Since 2015 case of Obergefell v. Hodges, same-sex marriage has become legal in all 50 states, but same-sex parenting can still be very challenging. The law is still catching up to reality, and parents in same-sex relationships need to be careful.
Who are the legal parents?
The law of “parentage” is largely built on the assumption that each child has one mother and one father. These two parents would typically have virtually unlimited authority to parent the child however they see fit (as long as they were not abusive). The law has started to adapt to same-sex couples, but there are still many same-sex couples raising children without the legal status as parents.
For example, in many lesbian couples the child’s birth mom is the child’s legal mother and the child also has a biological father. The mother’s lesbian partner, the child’s step mother, may have no actual parental rights even though she considers herself an equal parent.
When the couple splits up, the non-birth mother may actually be treated as essentially a stranger to the child under the law. That is why if you consider yourself a parent to a child you should consider going through the formal process to adopt that child.
If both partners are a legal parent, custody is relatively easy
The best case scenario for child custody and same-sex parents is that each partner is a legal parent. That can happen if the child was born to the couple in a state that grants parentage to each partner when the baby is born. It can also happen if both partners legally adopt the child.

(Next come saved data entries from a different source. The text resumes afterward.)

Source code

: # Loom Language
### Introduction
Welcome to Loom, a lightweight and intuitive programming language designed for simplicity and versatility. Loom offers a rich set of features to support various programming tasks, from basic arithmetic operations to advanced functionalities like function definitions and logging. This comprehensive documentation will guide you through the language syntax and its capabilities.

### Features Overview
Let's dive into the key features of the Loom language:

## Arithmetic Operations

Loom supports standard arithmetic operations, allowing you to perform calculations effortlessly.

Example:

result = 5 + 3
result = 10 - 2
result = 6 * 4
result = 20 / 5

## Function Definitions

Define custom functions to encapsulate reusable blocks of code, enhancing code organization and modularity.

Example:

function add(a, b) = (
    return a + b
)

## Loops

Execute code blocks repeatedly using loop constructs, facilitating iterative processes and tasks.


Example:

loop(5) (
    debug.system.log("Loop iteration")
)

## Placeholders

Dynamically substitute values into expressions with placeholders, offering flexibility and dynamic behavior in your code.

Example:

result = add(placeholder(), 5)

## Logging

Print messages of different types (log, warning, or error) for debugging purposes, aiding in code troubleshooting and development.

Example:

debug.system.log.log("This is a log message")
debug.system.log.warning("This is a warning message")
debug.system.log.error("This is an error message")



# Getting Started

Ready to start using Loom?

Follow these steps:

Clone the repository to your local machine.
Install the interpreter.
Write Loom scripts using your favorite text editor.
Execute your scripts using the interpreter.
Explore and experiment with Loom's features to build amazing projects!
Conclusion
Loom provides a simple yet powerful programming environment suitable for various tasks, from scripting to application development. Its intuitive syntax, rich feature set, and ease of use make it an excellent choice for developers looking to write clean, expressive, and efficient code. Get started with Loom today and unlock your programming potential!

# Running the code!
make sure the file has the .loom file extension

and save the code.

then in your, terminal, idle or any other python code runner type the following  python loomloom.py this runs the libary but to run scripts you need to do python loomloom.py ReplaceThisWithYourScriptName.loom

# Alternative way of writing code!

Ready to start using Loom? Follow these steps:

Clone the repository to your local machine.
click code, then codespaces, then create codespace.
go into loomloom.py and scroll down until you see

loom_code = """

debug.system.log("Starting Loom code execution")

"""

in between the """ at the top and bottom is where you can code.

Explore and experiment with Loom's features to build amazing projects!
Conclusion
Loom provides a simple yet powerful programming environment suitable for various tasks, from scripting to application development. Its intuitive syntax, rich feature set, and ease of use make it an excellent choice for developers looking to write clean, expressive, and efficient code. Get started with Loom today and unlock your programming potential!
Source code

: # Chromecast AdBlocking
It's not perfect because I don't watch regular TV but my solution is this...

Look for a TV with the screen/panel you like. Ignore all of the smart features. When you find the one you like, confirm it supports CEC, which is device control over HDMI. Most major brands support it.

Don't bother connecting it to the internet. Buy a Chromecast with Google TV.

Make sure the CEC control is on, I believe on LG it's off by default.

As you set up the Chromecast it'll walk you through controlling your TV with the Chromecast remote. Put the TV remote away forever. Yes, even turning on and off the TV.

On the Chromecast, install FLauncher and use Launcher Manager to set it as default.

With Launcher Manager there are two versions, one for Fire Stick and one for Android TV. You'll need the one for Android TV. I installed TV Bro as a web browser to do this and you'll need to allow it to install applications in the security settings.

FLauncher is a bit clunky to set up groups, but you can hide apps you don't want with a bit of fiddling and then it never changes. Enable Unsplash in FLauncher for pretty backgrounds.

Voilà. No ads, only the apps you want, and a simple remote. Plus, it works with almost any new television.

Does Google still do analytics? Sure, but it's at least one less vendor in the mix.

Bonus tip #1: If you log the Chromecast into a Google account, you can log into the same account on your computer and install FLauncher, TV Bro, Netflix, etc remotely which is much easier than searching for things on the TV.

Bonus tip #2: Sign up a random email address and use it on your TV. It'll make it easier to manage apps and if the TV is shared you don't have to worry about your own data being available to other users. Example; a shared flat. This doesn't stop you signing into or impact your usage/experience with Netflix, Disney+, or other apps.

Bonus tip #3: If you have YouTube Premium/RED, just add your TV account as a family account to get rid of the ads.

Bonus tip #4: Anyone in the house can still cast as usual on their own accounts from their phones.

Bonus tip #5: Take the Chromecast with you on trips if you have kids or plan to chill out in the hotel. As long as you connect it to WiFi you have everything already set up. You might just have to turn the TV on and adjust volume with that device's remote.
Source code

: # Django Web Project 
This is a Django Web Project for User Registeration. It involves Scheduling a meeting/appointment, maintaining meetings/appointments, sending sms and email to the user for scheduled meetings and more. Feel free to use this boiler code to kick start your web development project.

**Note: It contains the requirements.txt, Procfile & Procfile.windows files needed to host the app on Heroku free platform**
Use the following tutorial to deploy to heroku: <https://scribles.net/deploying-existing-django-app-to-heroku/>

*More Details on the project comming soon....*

This can be further simplified if the two parents in the same-sex couple are the only one with rights, meaning there is no other biological parent involved.
In this situation, splitting custody at divorce is basically the same as it would be for straight couples. Each legal parent has equal rights, and the court will try to find a custody arrangement that looks out for the best interests of the child while giving each parent a chance to spend time with the child.
The court should not, for example, favor the biological mom in a lesbian couple if each of the lesbian partners is a legal parent.
It gets complicated if one partner is not a legal parent
The worst case scenario is a situation where one of the same-sex partners that has been acting as a parent is not actually legally a parent. In most states and situations, the non-parent partner will have zero legal rights.
The partner that is the legal parent could basically freely choose if his or her ex-spouse will get any custody or visitation.
This is slowly changing, and more states are giving some rights in this situation.
If not, the second parent needs to establish some legal right to see the child.
The options may be limited. Some states allow someone like a parenting same-sex partner to seek visitation rights. That is usually far less than the custody rights a parent would get. In some situations, seeking legal parentage might be an option.
For example, some gay men have a biological child with a surrogate through a process that may use either man’s sperm. In that case, one of the men may not have established legal parentage but might actually be the biological father.